Soleil voilé, temps lourd. Sur la place, visages fermés, visages  aux yeux gonflés. Attente devant l’église, plaintes qui montent, regards recherchant des visages amicaux, une alliance dans le chagrin.

La foule qui se presse lentement dans les rangs  est venue accompagner F. dans son dernier voyage. L’attente se prolonge, on a bien le temps de partir quand c’est fini. La cérémonie sera douloureusement longue. Parfois, la voix de l’enfant se fait entendre, apportant une note de gaieté insolite dans cet océan de chagrin. Colère rentrée contre cet officiant qui en fait trop, il n’y a pas de place pour la douleur ni le doute  seulement pour la culpabilité. Je rêve où il a encore parlé de péché?

Un jeune homme  parle de  sa cousine vivante, il n’est  pas encore dans le passé, mais  dans le  manque de sa cousine, de la douleur de l’absence . Il rejoint l’enfant et l’accueille dans ses bras.

Douleur devant la douleur de la mère. Elle est là courbée, les épaules rentrées, et surtout le regard quêtant un appui,   pour s’épancher ? A travers cette posture vision fugitive de la mater dolorosa.

Attente renouvelée au cimetière, plus longue.  Peu d’échanges, peur des échanges, pleurer avec elle, parler de la menace du temps, ne pas nous impliquer.

Heureusement, l’organisation est là, nous rappelle  l’ordre des choses. L’orage qui menaçait depuis quelque temps, arrive brutalement avec une pluie torrentielle. En moins de cinq minutes, ceux qui étaient sous un parapluie ressemblent à ceux qui n’en n’ont pas. Je presse le pas, monte une pente entre les tombeaux, concession à perpétuité écrit sur la plupart.

Nous arrivons, inondés, et pieds boueux.
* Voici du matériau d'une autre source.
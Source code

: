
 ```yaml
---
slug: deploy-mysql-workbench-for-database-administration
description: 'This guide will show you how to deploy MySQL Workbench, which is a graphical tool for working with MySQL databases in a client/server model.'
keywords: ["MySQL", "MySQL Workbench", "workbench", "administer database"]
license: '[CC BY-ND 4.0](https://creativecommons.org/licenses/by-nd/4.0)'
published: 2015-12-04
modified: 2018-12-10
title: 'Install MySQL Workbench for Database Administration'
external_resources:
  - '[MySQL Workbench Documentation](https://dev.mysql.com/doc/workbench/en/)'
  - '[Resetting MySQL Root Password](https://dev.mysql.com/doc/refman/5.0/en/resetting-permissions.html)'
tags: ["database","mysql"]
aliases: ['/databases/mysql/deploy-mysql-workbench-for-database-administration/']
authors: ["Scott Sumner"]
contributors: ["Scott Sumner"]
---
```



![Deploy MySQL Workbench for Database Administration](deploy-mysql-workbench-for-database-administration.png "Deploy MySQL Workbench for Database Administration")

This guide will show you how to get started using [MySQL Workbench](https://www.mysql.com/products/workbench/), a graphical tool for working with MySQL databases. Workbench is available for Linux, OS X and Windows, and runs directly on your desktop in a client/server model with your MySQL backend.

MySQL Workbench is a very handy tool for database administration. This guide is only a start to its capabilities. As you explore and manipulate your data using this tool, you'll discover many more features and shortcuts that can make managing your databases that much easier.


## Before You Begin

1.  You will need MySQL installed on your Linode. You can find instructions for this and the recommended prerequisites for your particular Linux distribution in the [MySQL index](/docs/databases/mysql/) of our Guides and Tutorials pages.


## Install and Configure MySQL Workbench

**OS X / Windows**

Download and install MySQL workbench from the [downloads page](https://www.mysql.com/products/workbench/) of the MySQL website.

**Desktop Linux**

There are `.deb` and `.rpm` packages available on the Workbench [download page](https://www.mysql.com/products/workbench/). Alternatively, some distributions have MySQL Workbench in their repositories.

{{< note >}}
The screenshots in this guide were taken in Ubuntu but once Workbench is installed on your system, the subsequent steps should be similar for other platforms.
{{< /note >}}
Quelques personnes ont risqué les pieds nus et les cousines, madones  aux chevelures trempées grelottent de froid et de chagrin. Soudain, une musique au rythme ondulant et nostalgique s’élève. Les parents se pressent les uns contre les autres. La pluie qui s’abat sur les parapluies nous empêche d’entendre le texte écrit en soutien pour l’amie qui perd sa fille. Nous chantons « les gens qui doutent » tragiquement  adaptée à cette  réalité. M.P. chante avec nous, chanter  a l’air de la soutenir, de l’aider à rester debout. Pause fugace dans le chagrin.

Lente et dernière progression vers le tombeau. Longue file de personnes en pleurs. Hésitations, pourquoi nous infliger cela ?  Quel  soutien, nous sacrifions au rituel avec une rose furtivement lancée.

Descente des parapluies,  traversées des  ruisseaux qui dévalent les pentes du cimetière. Nous ne nous retournons pas.

Envie de partager ta douleur. Mais est ce un vrai partage ou celle d’une  mère qui pourrait être à ta place ?  Cette douleur là est indicible et ne peut s’alléger par le partage. S’appuyer sur quelqu’un-e nous aide à supporter la douleur. Elle est là, elle doit d’abord s’épanouir, monter en puissance, puis comme une vague, elle viendra se casser sur le bord de ton chagrin.


M.C.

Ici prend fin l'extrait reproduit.